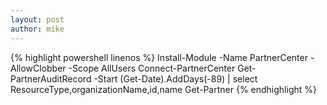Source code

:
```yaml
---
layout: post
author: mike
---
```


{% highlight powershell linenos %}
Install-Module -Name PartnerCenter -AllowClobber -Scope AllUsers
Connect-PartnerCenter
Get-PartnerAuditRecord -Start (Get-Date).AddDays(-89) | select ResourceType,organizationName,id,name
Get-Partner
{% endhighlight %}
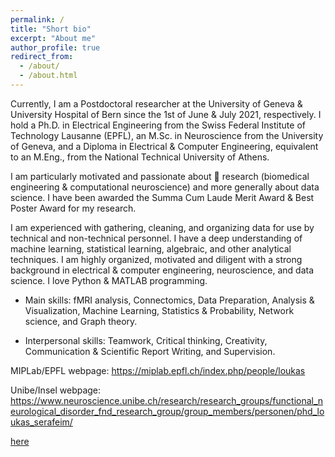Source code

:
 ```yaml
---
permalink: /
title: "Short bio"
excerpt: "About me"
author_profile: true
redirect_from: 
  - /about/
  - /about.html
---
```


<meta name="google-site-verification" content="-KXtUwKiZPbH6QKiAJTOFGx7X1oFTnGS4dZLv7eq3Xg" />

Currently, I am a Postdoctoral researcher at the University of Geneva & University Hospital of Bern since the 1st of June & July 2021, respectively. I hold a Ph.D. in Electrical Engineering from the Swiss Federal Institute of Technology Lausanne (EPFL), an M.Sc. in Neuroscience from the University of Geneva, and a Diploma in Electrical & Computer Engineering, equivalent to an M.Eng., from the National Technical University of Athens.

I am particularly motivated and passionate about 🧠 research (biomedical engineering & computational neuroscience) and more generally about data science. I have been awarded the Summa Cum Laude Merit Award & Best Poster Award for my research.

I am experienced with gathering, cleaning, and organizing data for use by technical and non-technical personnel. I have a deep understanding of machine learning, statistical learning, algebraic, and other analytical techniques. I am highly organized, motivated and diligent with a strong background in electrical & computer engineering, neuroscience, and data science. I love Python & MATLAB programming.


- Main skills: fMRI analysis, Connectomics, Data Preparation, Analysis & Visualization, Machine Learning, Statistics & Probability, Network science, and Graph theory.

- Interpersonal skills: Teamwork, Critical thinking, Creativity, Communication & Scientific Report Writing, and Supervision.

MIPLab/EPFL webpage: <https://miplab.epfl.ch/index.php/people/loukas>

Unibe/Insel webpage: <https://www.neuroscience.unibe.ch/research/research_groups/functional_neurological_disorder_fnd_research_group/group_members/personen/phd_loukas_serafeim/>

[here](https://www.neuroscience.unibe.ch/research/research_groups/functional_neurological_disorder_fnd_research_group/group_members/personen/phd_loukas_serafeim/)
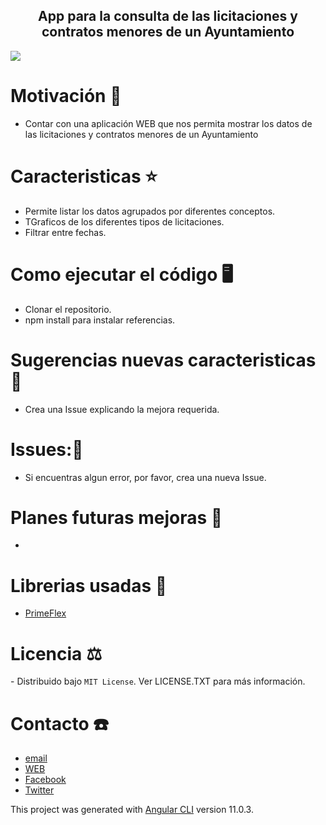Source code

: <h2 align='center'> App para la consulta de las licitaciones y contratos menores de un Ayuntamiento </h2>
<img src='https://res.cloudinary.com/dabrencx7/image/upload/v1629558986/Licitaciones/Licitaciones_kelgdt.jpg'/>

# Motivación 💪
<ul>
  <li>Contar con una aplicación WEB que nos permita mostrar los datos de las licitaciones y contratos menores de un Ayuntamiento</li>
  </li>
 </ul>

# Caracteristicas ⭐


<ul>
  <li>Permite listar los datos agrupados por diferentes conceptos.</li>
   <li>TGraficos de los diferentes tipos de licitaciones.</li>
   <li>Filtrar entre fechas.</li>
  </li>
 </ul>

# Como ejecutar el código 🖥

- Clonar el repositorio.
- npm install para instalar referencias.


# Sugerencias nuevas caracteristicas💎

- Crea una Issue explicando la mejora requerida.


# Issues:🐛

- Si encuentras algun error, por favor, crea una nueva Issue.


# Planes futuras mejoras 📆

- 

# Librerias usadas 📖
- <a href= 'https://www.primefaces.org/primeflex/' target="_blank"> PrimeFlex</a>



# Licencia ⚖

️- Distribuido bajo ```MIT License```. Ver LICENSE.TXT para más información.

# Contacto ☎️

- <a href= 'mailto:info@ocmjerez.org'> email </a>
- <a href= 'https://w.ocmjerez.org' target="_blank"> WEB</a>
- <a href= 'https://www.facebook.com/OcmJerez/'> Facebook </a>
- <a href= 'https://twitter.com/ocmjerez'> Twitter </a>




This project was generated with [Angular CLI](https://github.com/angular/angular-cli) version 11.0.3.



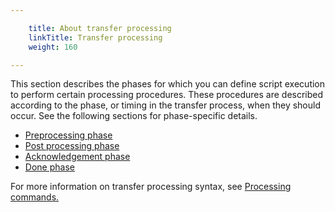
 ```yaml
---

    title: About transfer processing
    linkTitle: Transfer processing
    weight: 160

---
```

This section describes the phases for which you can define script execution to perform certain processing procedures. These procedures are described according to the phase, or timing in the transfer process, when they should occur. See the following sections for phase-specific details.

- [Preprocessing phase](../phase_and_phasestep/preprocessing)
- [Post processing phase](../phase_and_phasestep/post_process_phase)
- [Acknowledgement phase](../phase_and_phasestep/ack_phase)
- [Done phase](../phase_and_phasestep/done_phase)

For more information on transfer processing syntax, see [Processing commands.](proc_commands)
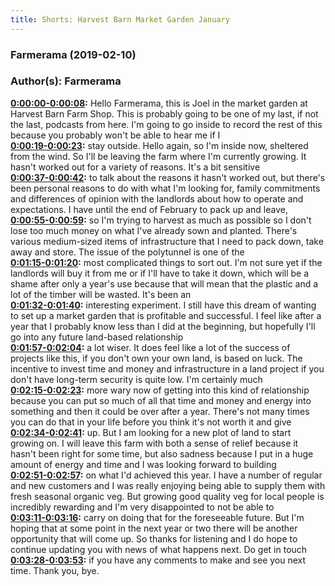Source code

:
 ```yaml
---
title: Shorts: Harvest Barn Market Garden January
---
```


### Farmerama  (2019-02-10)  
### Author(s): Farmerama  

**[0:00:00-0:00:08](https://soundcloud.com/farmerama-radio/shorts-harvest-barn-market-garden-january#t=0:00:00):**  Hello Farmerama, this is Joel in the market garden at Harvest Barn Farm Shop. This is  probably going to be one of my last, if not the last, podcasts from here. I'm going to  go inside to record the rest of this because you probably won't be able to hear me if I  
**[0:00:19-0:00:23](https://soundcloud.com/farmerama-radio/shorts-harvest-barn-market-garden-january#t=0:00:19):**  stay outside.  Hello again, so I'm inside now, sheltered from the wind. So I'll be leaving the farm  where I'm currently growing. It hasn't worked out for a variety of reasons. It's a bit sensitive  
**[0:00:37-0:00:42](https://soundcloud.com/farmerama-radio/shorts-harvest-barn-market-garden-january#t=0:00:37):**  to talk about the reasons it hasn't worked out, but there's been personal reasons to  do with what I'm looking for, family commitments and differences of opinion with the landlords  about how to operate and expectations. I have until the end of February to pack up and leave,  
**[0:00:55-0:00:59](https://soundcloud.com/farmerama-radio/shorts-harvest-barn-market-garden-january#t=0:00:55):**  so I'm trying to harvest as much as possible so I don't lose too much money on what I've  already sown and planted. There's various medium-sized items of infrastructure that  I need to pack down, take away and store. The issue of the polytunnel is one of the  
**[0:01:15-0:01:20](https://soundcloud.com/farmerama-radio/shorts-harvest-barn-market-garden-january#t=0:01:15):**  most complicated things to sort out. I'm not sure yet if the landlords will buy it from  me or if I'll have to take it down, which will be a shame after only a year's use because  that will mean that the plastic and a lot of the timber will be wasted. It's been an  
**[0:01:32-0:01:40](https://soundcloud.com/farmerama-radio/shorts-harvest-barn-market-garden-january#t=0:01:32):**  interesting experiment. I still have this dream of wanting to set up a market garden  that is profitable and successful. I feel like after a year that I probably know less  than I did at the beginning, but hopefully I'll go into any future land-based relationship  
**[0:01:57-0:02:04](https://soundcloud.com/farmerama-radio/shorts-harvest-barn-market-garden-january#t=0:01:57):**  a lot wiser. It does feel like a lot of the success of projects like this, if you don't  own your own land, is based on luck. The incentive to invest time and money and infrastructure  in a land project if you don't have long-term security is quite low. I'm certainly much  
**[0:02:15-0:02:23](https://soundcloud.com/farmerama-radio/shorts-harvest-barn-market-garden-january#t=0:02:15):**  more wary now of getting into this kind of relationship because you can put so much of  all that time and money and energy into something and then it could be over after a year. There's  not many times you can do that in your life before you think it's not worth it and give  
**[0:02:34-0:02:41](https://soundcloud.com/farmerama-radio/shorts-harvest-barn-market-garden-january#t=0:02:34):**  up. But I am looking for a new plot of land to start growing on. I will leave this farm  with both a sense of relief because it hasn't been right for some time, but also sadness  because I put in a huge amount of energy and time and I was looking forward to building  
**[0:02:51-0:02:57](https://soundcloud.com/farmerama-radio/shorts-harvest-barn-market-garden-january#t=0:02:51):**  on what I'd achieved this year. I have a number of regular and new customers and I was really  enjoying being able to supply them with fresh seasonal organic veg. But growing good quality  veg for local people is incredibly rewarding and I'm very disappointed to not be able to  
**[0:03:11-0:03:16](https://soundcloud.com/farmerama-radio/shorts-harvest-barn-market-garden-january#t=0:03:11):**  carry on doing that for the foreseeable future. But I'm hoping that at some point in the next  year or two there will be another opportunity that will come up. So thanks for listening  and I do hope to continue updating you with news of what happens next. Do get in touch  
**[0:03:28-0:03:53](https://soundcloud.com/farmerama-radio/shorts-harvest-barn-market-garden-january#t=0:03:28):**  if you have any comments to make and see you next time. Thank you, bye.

----

=== About this exercise ===
Using the listing above, list every line in which the string "project" occurs.

=== Output of the task ===
This project was generated with [Angular CLI](https://github.com/angular/angular-cli) version 11.0.3.
**[0:01:57-0:02:04](https://soundcloud.com/farmerama-radio/shorts-harvest-barn-market-garden-january#t=0:01:57):**  a lot wiser. It does feel like a lot of the success of projects like this, if you don't  own your own land, is based on luck. The incentive to invest time and money and infrastructure  in a land project if you don't have long-term security is quite low. I'm certainly much  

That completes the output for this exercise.